Por otro lado, hay detractores de la causa homosexual que se infiltran en el submundo gay, ¿con qué propósitos? Bueno… Aseguran que el líder de un grupo fundamentalista religioso, carnicero de profesión, graba en vídeos las manifestaciones callejeras homosexuales para tener pruebas documentales con las cuales encausarlos. Sus visitas a los “baños” frecuentados por los degenerados maricones esos, le permiten tener encuentros cercanos –con sus propias manos, se entiende. ¿Con las vergas erectas? ¡Qué horror! Y participar de los aquelarres. Asegura el referido santón que la abominable práctica de la masturbación, la que se suaviza con la vaselina metafórica del apelativo “manuela” o con un buen salivazo, es una práctica de la cual ha tenido que posicionarse cuando, en esos antros de perdición, contempla –con el ojo del culo ardiendo, se entiende– un cipote en erupción y unas nalgas macizas y muy tibias, por cierto, que ocultan el roto húmedo de un culito virgen en espera de.
Ese es el principio envuelto, o descubierto, del enigma del coito angosto que tanto nos ha gustado, nos gusta y nos gustará por siempre. Se desconoce si la razón de este comportamiento es que él, como el buen samaritano que es, ha introducido la punta, sólo la puntita de su afilada y larga lengua en los culitos respingones de aquellos de los cuales se enamora el ojo de su cámara escondida, mientras lo penetran y él se mama una rica y cabezona maceta macetoide.

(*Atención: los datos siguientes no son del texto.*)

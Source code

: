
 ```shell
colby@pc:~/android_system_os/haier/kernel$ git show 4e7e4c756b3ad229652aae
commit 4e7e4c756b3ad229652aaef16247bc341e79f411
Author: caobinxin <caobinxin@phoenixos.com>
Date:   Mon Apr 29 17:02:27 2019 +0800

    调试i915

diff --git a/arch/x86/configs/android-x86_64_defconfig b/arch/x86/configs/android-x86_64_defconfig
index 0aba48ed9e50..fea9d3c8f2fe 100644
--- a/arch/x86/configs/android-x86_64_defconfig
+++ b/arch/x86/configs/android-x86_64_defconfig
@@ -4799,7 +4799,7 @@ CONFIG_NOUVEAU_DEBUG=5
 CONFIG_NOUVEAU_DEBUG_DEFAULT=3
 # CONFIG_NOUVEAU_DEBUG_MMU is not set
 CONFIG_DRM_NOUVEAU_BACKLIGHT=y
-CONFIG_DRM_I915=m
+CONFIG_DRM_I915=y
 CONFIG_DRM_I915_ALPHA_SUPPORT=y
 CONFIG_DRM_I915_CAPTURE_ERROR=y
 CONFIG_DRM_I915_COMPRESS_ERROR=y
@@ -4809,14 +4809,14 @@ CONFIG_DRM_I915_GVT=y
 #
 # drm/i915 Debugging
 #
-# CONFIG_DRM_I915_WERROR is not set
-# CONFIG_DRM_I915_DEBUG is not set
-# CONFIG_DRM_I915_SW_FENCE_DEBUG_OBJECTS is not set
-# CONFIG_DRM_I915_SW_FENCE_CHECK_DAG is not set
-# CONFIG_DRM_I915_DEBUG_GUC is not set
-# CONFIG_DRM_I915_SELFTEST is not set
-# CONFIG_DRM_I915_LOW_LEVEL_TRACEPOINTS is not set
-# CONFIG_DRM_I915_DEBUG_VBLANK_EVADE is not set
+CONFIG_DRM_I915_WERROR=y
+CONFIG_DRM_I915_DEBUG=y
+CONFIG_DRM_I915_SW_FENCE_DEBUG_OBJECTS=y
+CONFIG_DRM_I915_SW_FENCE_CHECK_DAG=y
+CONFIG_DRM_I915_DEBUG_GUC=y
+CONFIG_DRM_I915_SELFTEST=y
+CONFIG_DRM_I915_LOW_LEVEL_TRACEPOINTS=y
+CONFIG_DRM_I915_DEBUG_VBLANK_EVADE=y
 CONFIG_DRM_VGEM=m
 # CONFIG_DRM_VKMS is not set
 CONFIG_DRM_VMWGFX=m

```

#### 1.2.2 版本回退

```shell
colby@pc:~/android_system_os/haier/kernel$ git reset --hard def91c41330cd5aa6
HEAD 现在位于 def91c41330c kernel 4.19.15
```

Y nada se diga de las riquísimas mamadas a las cuales ha tenido acceso más allá del ojo –de su cámara, se entiende– mientras él, de rodillas, implora la venida del rayo luminoso que acabe, de una vez por todas, con tanta ansiedad por aquello, ¡oh, qué licor tan sabroso!, que sueltan a manos llenas, con repetidas y electrificantes sacudidas, esas vergas lisas, largas, gordas y cabezonas. Oh, Lord! ¡Mándame más, si más merezco!